Saved entries ::
———

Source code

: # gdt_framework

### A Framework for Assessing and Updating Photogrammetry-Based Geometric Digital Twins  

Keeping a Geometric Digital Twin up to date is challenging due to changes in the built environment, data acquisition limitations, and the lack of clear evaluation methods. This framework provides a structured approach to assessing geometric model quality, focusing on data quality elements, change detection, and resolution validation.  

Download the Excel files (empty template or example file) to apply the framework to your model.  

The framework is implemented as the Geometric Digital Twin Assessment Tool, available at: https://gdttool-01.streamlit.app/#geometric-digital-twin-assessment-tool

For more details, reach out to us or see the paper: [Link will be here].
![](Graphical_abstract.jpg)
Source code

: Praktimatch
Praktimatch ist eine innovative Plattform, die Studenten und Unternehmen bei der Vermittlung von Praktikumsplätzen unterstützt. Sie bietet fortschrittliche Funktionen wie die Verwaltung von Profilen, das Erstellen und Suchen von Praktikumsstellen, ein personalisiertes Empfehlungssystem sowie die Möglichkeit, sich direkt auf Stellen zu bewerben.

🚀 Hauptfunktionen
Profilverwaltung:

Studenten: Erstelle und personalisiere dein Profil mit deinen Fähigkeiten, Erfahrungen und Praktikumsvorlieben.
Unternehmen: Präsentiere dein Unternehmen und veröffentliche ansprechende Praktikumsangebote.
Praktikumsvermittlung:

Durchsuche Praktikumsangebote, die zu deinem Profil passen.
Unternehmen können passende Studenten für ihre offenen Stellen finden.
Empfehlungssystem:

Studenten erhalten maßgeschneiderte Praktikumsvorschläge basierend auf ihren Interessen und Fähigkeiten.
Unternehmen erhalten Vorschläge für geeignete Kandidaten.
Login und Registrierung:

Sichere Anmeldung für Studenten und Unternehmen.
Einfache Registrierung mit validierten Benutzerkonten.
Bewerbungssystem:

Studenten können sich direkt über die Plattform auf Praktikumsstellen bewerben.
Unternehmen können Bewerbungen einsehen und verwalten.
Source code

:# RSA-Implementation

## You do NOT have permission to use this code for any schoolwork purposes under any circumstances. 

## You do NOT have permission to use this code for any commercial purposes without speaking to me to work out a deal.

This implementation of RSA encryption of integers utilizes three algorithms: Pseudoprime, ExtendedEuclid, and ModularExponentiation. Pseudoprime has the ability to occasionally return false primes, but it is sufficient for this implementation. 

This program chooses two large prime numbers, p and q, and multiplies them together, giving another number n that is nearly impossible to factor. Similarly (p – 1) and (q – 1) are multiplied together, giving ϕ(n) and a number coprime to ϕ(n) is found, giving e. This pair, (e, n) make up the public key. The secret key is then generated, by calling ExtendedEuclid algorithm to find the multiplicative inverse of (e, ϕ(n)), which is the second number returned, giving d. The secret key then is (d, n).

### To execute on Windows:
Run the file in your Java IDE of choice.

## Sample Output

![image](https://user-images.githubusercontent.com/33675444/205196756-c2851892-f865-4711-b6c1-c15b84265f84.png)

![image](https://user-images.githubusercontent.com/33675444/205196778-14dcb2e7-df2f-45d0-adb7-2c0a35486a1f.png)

———

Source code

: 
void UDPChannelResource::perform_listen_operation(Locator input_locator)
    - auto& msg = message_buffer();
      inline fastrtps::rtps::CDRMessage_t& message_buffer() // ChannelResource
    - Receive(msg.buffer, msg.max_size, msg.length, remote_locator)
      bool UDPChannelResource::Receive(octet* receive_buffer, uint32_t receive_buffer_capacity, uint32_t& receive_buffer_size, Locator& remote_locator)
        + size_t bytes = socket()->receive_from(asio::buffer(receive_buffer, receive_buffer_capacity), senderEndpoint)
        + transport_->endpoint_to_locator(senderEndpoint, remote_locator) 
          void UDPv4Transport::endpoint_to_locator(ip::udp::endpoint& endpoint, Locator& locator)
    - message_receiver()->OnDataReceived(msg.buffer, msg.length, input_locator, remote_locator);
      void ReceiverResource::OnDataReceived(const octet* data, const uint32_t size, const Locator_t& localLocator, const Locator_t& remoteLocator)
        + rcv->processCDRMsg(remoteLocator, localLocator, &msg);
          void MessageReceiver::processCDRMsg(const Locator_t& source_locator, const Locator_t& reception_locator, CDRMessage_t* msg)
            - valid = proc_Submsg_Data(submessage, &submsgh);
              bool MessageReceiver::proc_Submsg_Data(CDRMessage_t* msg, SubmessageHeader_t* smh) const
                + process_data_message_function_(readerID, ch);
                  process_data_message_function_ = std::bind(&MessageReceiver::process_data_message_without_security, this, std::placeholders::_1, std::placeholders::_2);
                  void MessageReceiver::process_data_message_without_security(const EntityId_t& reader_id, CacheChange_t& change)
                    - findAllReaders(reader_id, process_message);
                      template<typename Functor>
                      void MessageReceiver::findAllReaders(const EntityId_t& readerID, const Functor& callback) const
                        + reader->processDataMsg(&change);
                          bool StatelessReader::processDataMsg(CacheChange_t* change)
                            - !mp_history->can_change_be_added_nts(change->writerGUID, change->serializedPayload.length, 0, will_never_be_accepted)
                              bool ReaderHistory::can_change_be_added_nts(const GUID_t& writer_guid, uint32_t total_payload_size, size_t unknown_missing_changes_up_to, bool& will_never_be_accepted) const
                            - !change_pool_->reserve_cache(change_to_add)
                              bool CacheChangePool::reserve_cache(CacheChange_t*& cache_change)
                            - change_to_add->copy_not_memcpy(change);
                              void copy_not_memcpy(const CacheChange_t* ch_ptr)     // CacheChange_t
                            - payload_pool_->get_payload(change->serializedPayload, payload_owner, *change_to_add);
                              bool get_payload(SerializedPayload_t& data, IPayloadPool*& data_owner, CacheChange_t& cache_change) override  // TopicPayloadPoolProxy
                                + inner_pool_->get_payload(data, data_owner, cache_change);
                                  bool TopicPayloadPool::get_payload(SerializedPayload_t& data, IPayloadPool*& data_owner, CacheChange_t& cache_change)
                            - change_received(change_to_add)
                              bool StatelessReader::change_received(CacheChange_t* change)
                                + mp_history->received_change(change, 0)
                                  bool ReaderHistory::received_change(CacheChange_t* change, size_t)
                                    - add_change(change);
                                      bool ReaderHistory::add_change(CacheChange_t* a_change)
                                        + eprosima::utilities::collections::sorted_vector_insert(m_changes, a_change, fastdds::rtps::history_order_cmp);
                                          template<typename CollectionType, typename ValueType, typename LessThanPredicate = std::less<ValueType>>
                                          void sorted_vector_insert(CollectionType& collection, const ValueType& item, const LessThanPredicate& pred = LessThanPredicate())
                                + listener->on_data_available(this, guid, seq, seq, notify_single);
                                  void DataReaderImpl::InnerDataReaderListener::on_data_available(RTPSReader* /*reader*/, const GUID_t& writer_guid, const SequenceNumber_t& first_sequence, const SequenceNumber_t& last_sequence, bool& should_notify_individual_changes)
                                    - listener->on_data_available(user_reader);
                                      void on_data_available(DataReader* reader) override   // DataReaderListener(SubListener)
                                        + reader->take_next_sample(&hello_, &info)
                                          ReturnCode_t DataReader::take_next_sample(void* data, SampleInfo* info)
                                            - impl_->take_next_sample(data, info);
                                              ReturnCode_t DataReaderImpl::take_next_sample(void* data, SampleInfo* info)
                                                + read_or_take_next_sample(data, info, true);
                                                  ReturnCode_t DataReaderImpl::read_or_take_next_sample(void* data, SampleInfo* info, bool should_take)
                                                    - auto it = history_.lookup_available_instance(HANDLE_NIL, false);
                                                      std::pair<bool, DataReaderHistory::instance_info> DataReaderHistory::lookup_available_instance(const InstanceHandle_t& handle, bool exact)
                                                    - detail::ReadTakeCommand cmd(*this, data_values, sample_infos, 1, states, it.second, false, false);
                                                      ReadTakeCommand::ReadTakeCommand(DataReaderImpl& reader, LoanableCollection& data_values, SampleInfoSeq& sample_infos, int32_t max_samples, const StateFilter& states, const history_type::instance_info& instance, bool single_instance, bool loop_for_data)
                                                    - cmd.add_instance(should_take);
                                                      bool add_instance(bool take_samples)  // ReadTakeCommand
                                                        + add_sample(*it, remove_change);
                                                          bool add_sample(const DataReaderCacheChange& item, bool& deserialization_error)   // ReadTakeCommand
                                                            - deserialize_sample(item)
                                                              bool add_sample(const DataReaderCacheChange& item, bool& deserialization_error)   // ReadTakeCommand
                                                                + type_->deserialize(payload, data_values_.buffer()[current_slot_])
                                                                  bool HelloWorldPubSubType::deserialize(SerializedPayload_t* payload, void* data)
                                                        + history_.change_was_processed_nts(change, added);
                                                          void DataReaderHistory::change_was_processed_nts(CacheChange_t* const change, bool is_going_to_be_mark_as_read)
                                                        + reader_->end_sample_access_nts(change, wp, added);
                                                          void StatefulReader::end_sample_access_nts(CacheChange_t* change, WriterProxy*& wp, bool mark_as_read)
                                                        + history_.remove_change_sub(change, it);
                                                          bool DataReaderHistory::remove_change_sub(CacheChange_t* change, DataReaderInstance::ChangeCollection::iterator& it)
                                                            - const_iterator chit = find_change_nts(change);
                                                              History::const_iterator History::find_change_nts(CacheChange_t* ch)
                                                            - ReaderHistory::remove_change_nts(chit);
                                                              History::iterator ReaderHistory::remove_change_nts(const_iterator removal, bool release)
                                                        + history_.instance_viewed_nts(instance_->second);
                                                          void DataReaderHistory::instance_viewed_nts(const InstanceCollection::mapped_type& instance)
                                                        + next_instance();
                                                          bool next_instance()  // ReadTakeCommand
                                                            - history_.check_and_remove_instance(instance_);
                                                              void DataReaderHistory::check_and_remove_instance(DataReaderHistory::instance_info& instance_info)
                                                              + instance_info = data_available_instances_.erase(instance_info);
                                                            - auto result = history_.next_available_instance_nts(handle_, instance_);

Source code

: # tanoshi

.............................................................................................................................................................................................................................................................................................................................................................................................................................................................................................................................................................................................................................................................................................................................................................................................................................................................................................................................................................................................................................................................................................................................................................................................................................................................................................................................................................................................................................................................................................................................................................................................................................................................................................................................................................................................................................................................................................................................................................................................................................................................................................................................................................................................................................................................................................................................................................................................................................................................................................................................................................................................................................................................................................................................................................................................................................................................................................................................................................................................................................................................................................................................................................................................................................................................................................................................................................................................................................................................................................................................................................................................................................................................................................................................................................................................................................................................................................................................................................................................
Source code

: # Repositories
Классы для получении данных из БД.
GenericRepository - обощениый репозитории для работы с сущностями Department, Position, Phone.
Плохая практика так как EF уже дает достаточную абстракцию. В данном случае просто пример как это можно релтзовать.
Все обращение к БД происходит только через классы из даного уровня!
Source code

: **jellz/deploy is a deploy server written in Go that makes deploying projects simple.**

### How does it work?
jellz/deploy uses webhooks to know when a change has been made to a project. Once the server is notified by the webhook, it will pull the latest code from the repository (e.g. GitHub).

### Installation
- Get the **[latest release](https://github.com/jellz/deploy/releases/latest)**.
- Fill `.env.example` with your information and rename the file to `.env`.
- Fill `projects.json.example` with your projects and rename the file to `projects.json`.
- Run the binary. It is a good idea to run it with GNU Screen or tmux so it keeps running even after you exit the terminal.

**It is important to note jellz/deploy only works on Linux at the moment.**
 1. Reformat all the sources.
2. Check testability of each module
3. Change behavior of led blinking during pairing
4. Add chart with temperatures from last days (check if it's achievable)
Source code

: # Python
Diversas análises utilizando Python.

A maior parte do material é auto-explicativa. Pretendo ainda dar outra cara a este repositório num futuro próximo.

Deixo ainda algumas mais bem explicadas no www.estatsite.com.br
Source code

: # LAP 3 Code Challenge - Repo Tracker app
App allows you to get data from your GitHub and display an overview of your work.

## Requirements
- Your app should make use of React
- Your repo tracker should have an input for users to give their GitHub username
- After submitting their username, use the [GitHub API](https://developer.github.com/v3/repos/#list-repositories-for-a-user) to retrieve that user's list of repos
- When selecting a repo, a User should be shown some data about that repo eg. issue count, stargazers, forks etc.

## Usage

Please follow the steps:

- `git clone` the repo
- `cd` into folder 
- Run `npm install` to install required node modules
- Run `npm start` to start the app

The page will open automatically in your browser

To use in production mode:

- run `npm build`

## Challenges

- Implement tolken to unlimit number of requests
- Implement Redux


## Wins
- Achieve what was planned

———

Work instructions :: From the records above, copy out the line with "last_sequence, bool& should_notify_individual_changes)", the line with "it.second, false, false);", and every line between them, word for word.

Output for this exercise ::
                                  void DataReaderImpl::InnerDataReaderListener::on_data_available(RTPSReader* /*reader*/, const GUID_t& writer_guid, const SequenceNumber_t& first_sequence, const SequenceNumber_t& last_sequence, bool& should_notify_individual_changes)
                                    - listener->on_data_available(user_reader);
                                      void on_data_available(DataReader* reader) override   // DataReaderListener(SubListener)
                                        + reader->take_next_sample(&hello_, &info)
                                          ReturnCode_t DataReader::take_next_sample(void* data, SampleInfo* info)
                                            - impl_->take_next_sample(data, info);
                                              ReturnCode_t DataReaderImpl::take_next_sample(void* data, SampleInfo* info)
                                                + read_or_take_next_sample(data, info, true);
                                                  ReturnCode_t DataReaderImpl::read_or_take_next_sample(void* data, SampleInfo* info, bool should_take)
                                                    - auto it = history_.lookup_available_instance(HANDLE_NIL, false);
                                                      std::pair<bool, DataReaderHistory::instance_info> DataReaderHistory::lookup_available_instance(const InstanceHandle_t& handle, bool exact)
                                                    - detail::ReadTakeCommand cmd(*this, data_values, sample_infos, 1, states, it.second, false, false);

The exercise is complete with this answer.